Search code examples
sqlselectsnowflake-cloud-data-platformwhere-clause

SQL Snowflake: Value does not show up in SELECT * search but does show up when included in WHERE Clause


Hello and thank you in advance!

I have a SQL query that returns a list of customers for a course ID where the status is 'active'. I noticed the total count was incorrect and that there were a few missing customers who do not show up in the result list. When I include those customers in the WHERE clause, they do show up. If they satisfy all other WHERE filters, shouldn't they show up without being directly referenced?

Query where the specific customer does NOT show up in the result list

 SELECT * FROM COURSES_ACTIVE
 WHERE COURSE_ID = '123aaaBBB'
 AND COURSE_STATUS = 'Active'; 

Query where the specific customer DOES show up in the result list

 SELECT * FROM COURSES_ACTIVE
 WHERE COURSE_ID = '123aaaBBB'
 AND COURSE_STATUS = 'Active'
 AND CUSTOMER_ID = '555cccDDD'; 

Things I have tried

Originally I thought maybe it was something to do with the fact that IDs needed to be case sensitive and maybe in a previous SELECT statement things were getting combined incorrectly with GROUP BY. I made sure all IDs were COLLATE("CUSTOMER_ID ", 'binary'). I have confirmed in all previous queries the CUSTOMER_IDs do show up without including them in the WHERE clause.

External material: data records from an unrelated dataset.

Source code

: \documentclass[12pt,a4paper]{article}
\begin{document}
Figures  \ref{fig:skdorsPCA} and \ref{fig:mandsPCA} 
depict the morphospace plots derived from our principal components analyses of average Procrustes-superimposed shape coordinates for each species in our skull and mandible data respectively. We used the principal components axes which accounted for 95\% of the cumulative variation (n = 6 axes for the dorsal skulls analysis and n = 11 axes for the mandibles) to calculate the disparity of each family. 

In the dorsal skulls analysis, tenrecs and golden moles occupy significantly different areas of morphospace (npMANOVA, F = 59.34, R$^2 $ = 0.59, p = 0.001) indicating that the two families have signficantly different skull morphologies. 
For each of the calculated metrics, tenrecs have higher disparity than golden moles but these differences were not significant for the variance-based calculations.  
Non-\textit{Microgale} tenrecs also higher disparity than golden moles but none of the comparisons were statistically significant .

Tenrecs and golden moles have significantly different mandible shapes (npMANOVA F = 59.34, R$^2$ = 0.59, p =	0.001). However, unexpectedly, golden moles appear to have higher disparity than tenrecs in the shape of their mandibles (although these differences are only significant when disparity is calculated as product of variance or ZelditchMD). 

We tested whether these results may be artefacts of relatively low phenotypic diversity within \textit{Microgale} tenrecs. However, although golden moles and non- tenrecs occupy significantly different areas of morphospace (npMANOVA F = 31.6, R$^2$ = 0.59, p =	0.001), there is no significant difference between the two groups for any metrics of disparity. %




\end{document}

I have gotten the correct CUSTOMER_IDs to show up when I stick a "::VARCHAR" after the SELECT CUSTOMER_ID::VARCHAR, but as that is not case sensitive, I am worried I again won't have all IDs.

If I stick "::BINARY" at the end of the SELECT CUSTOMER_ID::BINAY, I get the error "The following string is not a legal hex-encoded value: '888ooo000'" <--this fills with a random CUSTOMER_ID

Full code

WITH COURSES_ALL AS (SELECT CUSTOMER_ID,
                            COURSE_ID,
                            MAX(COURSE_EXPIRATION_DATE) CURRENT_EXPIRATION_DATE
                     FROM DATABASE
                     GROUP BY CUSTOMER_ID,
                              COURSE_ID

  -- Course get new row entries so I use MAX to make sure I am only working with the most recent entry.  
  -- I have confirmed that if I run my query here, all CUSTOMER_IDs show up.

COURSES_ACTIVE AS (SELECT CUSTOMER_ID,
                          COURSE_ID,
                          CURRENT_EXPIRATION_DATE,
                          CASE
                              WHEN CURRENT_EXPIRATION_DATE < '2024-01-31' THEN 'Inactive'
                              WHEN CURRENT_EXPIRATION_DATE >= '2024-01-31' THEN 'Active'
                          END  COURSE_STATUS,
                          FROM COURSES_ALL)

 SELECT * FROM COURSES_ACTIVE
 WHERE COURSE_ID = '123aaaBBB'
 AND COURSE_STATUS = 'Active';
 --   AND CUSTOMER_ID = '555cccDDD'; //adding this line back in results in the customer showing up in the results

Solution

  • For anyone who finds this in the future, turns out our source data was corrupted with incorrect data types. Once our admin reset and refreshed all IDs, they now work as expected.